Renee Willoughby is a multimedia performance artist and designer working within themes of assemblage, heterotopia, telematics, and ghosts. A resident of Hamtramck, Michigan, Renee creates across disciplines and distances, from participatory Internet-based performance projects exploring mummification to co-facilitating bi-national improvisation sessions with performers in Tehran and Detroit. Renee has recently collaborated with artists across Europe and the US, including The Hinterlands, A Host of People, Shaun Caton, PARS and Interstate Arts. She has a Master of Arts from the experimental Digital Performance program at Wimbledon College of Art (London). www.reneekindling.com  IG : @_renalien_

Act 2 - Like A Mother Bear: Reproductive Justice in a Toxic World

Helen Stoltzfus has been creating, performing, directing and teaching ensemble theatre for over twenty-five years.   She is Co-Artistic Director and co-founder of Black Swan Arts & Media, an Oakland-based theatre that creates and produces original performance and multimedia works (blackswanarts.org). BSAM’s most recent works are: The Prepared Table: a multimedia response to the post-9/11 wars and Heart of America, an aerial dance work on immigration.   Prior to Black Swan, Helen was Co-Artistic Director of A Traveling Jewish Theatre, and along with other representatives from ensemble theatres, helped found NET.

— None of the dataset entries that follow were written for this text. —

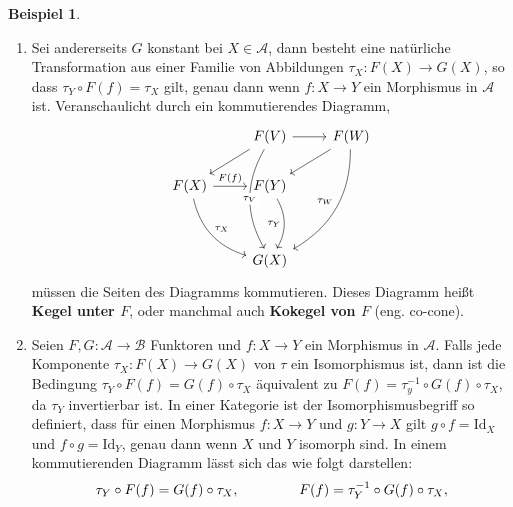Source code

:\documentclass[leqno]{article}
\theoremstyle{plain}
\theoremstyle{definition}
\newtheorem{exmp}{Beispiel}[section]
\theoremstyle{remark}
\begin{document}
\begin{exmp}
\begin{enumerate}
	\item Sei andererseits $G$ konstant bei $X \in \mathcal{A}$, dann besteht eine natürliche Transformation aus einer Familie von Abbildungen $\tau_X: F(X) \rightarrow G(X)$, so dass $\tau_Y \circ F(f) = \tau_X$ gilt, genau dann wenn $f: X \rightarrow Y$ ein Morphismus in $\mathcal{A}$ ist. Veranschaulicht durch ein kommutierendes Diagramm,
	\begin{equation}
		\begin{tikzcd}
		                                                         & F(V) \arrow[ld] \arrow[r] \arrow[ddd, "\tau_V" description, bend right, shift left = 0.5] & F(W) \arrow[ld] \arrow[lddd, "\tau_W"', bend left] \\
		F(X) \arrow[r, "F(f)"] \arrow[rdd, "\tau_X", bend right] & F(Y) \arrow[dd, "\tau_Y"', bend left]                                                &                                                    \\
		                                                         &                                                                                      &                                                    \\
		                                                         & G(X)                                                                                 &                                                   
		\end{tikzcd}
	\end{equation}
	müssen die Seiten des Diagramms kommutieren. Dieses Diagramm heißt \textbf{Kegel unter $F$}, oder manchmal auch \textbf{Kokegel von $F$} (eng. co-cone).
	\item Seien $F,G: \mathcal{A} \rightarrow \mathcal{B}$ Funktoren und $f: X \rightarrow Y$ ein Morphismus in $\mathcal{A}$. Falls jede Komponente $\tau_X: F(X) \rightarrow G(X)$ von $\tau$ ein Isomorphismus ist, dann ist die Bedingung $\tau_Y \circ F(f) = G(f) \circ \tau_X$ äquivalent zu $F(f) = \tau_y^{-1} \circ G(f) \circ \tau_X$, da $\tau_Y$ invertierbar ist. In einer Kategorie ist der Isomorphismusbegriff so definiert, dass für einen Morphismus $f:X \rightarrow Y$ und $g:Y \rightarrow X$ gilt $g \circ f = \text{Id}_X$ und $f \circ g = \text{Id}_Y$, genau dann wenn $X$ und $Y$ isomorph sind. In einem kommutierenden Diagramm lässt sich das wie folgt darstellen:
	\begin{equation}
				\tau_Y \circ F(f) = G(f) \circ \tau_X, \hspace{1.5cm} F(f) = \tau_Y^{-1} \circ G(f) \circ \tau_X,

\end{equation}
\end{enumerate}
\end{exmp}
\end{document}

Act 3 - Ready Aim Fire, and Other Survival Strategies for the 21st Century

Gayle Fekete is the Head of Dance/Professor in the Department of Theatre and New Dance at Cal Poly Pomona.  Gayle has been associated with Urban Bush Women NYC as guest artist and consultant on numerous international residencies and summer institutes. She is on the consultant team for Urban Bush Women’s Choreographic Centre NYC. Gayle Fekete presents and produces festival and immersive performance projects in the Los Angeles area, and has produced and facilitated numerous CSU Summer Arts Dance intensives. She is a creative consultant/dramaturge for independent performance practice. Fekete is an active voice regionally and has served on numerous grant panels including NET, DCA, and COLA. Currently, she is exploring site specific, interactive media and interdisciplinary performance collaborations. Her interests include dancetheatre, choreography, installation architecture, and performance practice that challenges class, race, culture and identity. She also is an independent producer and performs with PRISM, Mechanism Dance Theatre, Rennie Tang/Architect, Opera Del Espacio, and The Market Gallery Studio in Los Angeles.

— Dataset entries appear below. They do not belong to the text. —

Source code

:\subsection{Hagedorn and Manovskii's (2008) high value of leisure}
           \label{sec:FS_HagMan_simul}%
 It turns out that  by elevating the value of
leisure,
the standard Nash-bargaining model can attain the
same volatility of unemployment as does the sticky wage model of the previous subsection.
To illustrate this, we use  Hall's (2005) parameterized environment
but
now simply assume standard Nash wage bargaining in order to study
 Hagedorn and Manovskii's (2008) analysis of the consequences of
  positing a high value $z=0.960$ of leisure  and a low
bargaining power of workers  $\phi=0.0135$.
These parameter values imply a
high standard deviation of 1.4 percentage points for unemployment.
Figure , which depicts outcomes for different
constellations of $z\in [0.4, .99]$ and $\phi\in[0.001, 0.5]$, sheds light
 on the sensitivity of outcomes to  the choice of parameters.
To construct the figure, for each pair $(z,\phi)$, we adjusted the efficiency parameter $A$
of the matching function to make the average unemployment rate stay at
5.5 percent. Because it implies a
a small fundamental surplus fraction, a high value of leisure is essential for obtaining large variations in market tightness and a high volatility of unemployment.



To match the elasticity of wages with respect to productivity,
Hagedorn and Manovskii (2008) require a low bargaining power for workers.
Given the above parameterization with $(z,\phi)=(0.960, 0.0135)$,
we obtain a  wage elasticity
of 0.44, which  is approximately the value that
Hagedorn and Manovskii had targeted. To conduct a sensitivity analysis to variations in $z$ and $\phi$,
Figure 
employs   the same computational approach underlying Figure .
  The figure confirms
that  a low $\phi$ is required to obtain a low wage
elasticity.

Manuel Macias is a interdisciplinary artist, dance-maker, researcher, and educator from La Puente, CA. Founded in 2012, he is also Co-Artistic Director of the performance art collective Mechanism Dance Theatre. Significantly informed by dance theatre, improvisation, and cultural studies, he creates performance experiences that critique and re-conceptualize social architectures- especially from a queer latinx perspective. Macias holds a B.A. from Cal Poly Pomona in Gender, Ethnic, and Multicultural Studies with a minor in New Dance. He is currently an M.F.A. Candidate at the Cal State Long Beach Department of Dance.

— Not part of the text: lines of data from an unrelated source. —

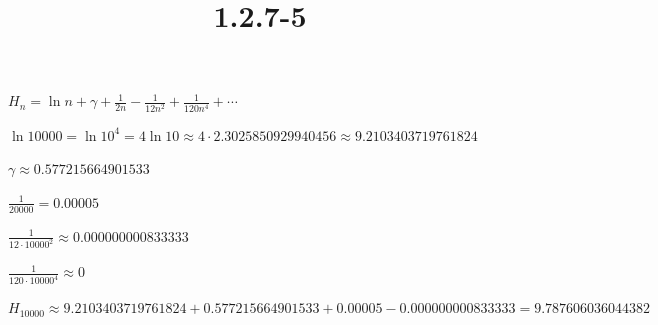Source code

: \documentclass{article}
\title{1.2.7-5}
\begin{document}
\maketitle

$H_n = \ln{n} + \gamma + \frac{1}{2n} - \frac{1}{12n^2} + \frac{1}{120n^4} + \cdots$

$\ln 10000 = \ln 10^4 = 4 \ln{10} \approx 4 \cdot 2.3025850929940456 \approx 9.2103403719761824$

$\gamma \approx 0.577215664901533$

$\frac{1}{20000} = 0.00005$

$\frac{1}{12 \cdot 10000^2} \approx 0.000000000833333$

$\frac{1}{120 \cdot 10000^4} \approx 0$

$H_{10000} \approx 9.2103403719761824 + 0.577215664901533 + 0.00005 - 0.000000000833333 = 9.787606036044382$
\end{document}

Act 4 - Artist Talkback & Peer Response

Dr. Carrie J. Cole is an associate professor and assistant chair in the Department of Theater and Dance and an affiliate faculty member in Women and Gender Studies at IUP. Trained as a historian/dramaturg, her work emphasizes the future of theatre and performance more than the past. Her scholarship and creative endeavors focus on current and future trends in US theatre and popular culture (specifically staging science fiction). Carrie directs, fight directs, devises, dramaturgs, production manages--and occasionally performs when provoked. As an advocate for new plays, she produces and directs “Flash Play Festivals”— readings of ten-minute plays by award-winning authors.
 

Breakout Sessions B

B1. Reclaiming Dance for All Bodies

Eric Kupers, Director/Performer/Professor, CSUEB Inclusive Interdisciplinary Ensemble (IIE); Co-Director, Dandelion Dancetheater; Director/Choreographer, Bandelion.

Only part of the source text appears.